July 7, 2008 / 8:40 AM / 11 years ago

Recession fears grow on factory output data

LONDON (Reuters) - Industrial output fell at its sharpest pace in 2-1/2 years in May, official data showed on Monday, raising fears that economic growth is freezing up.

A worker in a file photo. Industrial output fell much more than expected in May, official data showed on Monday, raising the possibility that economic growth came to a near standstill in the second quarter. REUTERS/File

The weak reading weighed on sterling as investors scaled back their bets that rising inflation would force the Bank of England to raise interest rates this year despite slower growth.

Borrowing costs now seem more likely to remain on hold for a while before falling to bolster the economy, economists argue.

The Office for National Statistics said industrial production fell 0.8 percent on the month, well beyond analysts’ expectations of a 0.1 percent decline. This left output 1.6 percent lower on the year, the biggest drop since December 2005.

The figures back up the increasingly gloomy picture painted by more up-to-date surveys which show Britain skirting close to its first recession since the early 1990s.

“The economy is now slowing sharply and is likely headed for a period of outright contraction,” Michael Hume, an economist at Lehman Brothers investment bank.

“Once the (BoE) Monetary Policy Committee decides that a recession is more likely than not, we expect it to cut rates,” he said. “We think that that will happen only by November, but the chances of an earlier rate cut are not far below 50 percent.”

Two successive quarters of economic contraction are regarded as a recession.


The contraction in industrial production in May was driven by a much sharper than expected fall in manufacturing output, down 0.5 percent on the month and 0.8 percent on the year.

The ONS said high temperatures did little to help either. Electricity, gas and water output were down 5.2 percent, the biggest fall since October 2001.
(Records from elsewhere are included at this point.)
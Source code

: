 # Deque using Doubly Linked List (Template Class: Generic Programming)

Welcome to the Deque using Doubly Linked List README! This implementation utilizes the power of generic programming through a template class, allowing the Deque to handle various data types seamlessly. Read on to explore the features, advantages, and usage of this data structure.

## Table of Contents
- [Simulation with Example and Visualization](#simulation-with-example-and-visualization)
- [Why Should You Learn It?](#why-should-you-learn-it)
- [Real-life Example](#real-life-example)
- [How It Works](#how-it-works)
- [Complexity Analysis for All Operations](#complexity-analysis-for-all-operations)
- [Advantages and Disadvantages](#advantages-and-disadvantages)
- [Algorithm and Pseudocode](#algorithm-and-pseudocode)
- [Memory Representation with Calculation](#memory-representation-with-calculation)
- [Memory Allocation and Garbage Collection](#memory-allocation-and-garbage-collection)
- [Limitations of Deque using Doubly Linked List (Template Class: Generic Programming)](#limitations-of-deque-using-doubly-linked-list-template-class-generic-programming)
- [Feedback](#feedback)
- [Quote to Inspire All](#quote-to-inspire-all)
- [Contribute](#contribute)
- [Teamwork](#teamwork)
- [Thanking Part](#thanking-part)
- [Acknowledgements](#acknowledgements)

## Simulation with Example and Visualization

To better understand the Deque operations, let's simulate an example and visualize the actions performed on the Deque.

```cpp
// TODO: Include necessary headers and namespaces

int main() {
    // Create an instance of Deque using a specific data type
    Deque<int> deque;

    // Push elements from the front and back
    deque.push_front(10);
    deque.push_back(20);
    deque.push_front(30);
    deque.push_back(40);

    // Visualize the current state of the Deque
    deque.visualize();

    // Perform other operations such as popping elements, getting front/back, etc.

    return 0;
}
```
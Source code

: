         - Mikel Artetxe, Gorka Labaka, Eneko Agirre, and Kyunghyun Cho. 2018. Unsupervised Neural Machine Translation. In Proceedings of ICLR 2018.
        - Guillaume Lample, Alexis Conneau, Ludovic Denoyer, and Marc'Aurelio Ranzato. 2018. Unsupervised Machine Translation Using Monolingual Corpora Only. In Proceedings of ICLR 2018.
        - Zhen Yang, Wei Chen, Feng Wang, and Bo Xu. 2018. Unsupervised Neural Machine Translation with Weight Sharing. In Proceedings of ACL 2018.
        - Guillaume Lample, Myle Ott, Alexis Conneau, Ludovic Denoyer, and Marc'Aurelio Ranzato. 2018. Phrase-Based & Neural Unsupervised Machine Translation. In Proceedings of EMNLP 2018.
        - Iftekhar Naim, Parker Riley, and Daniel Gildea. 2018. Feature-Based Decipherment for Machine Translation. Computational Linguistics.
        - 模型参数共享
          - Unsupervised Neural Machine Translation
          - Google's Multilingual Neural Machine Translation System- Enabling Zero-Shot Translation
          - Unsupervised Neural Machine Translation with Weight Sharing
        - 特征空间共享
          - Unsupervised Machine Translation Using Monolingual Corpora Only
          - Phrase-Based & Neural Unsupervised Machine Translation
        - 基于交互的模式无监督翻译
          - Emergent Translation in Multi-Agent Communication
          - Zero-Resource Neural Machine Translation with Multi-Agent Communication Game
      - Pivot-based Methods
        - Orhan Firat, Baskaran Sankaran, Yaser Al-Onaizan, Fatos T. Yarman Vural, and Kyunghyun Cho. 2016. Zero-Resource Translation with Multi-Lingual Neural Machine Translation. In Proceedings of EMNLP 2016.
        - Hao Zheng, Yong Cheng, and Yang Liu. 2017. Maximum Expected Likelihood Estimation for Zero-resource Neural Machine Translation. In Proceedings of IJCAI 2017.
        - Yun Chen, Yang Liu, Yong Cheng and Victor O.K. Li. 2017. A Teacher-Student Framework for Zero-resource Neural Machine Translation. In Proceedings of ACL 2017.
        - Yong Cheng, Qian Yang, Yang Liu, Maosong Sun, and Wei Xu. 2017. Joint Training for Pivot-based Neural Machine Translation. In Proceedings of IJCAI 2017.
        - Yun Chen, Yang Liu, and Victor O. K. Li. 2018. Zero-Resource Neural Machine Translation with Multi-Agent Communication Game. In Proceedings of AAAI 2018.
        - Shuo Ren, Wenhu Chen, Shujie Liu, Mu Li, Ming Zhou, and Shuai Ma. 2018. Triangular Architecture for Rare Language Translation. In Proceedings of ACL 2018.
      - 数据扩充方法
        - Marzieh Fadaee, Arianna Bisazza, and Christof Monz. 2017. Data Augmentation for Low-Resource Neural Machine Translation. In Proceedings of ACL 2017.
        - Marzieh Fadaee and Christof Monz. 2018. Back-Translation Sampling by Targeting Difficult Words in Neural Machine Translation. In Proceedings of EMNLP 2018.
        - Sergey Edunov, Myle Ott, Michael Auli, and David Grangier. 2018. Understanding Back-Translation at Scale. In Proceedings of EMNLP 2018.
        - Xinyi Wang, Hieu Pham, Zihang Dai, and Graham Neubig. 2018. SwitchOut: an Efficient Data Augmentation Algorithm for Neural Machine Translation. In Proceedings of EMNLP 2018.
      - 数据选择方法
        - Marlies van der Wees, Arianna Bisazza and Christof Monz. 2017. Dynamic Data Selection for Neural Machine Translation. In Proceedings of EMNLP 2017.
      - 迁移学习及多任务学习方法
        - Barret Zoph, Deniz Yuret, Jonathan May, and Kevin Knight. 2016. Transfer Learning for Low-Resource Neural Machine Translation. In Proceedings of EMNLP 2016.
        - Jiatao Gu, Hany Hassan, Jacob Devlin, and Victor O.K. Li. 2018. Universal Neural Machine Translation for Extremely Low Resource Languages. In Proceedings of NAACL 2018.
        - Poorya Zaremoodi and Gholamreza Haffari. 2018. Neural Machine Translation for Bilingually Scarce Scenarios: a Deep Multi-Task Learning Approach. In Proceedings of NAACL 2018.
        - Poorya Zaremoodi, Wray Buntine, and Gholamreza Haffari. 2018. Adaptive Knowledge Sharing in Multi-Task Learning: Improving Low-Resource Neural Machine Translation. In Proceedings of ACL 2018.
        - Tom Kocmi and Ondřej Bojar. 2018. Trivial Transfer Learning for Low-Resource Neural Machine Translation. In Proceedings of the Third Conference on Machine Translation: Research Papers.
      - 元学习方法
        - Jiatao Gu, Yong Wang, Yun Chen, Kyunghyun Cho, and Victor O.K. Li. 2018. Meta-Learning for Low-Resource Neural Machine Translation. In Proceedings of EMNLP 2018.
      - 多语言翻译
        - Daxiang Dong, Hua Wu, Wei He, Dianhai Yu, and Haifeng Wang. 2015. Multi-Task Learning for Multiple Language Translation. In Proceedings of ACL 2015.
With official data echoing other evidence, the first estimate of second quarter GDP on July 20 is likely to show slower growth again. This would follow a deceleration to 0.3 percent quarter-on-quarter growth in the first quarter.

Retail sales have shown remarkable strength despite sinking consumer confidence and a housing market downturn. But economists do not expect this to last, removing the last element of doubt from forecasts of a sharp economic slowdown.

Purchasing managers’ surveys indicate the economy is already in recession territory although the National Institute of Economic and Social Research estimate growth ticked higher to 0.2 percent in the three months to June from 0.1 percent in May.

Nonetheless, cracks are showing in the labour market. Official statistics show unemployment on the rise and a report on Thursday by REC/KPMG showed vacancies for full-time staff fell in June for the first time in five years.

“The bad news on the UK economy continues to accumulate, heightening fears that the UK could enter into a mild recession if consumer spending buckles in coming months,” said Matthew Sharratt, an economist at Bank of America.

But with inflation is at its strongest level since the Bank of England won the power to set interest rates in 1997, no change in official borrowing costs is expected when the MPC meets this week.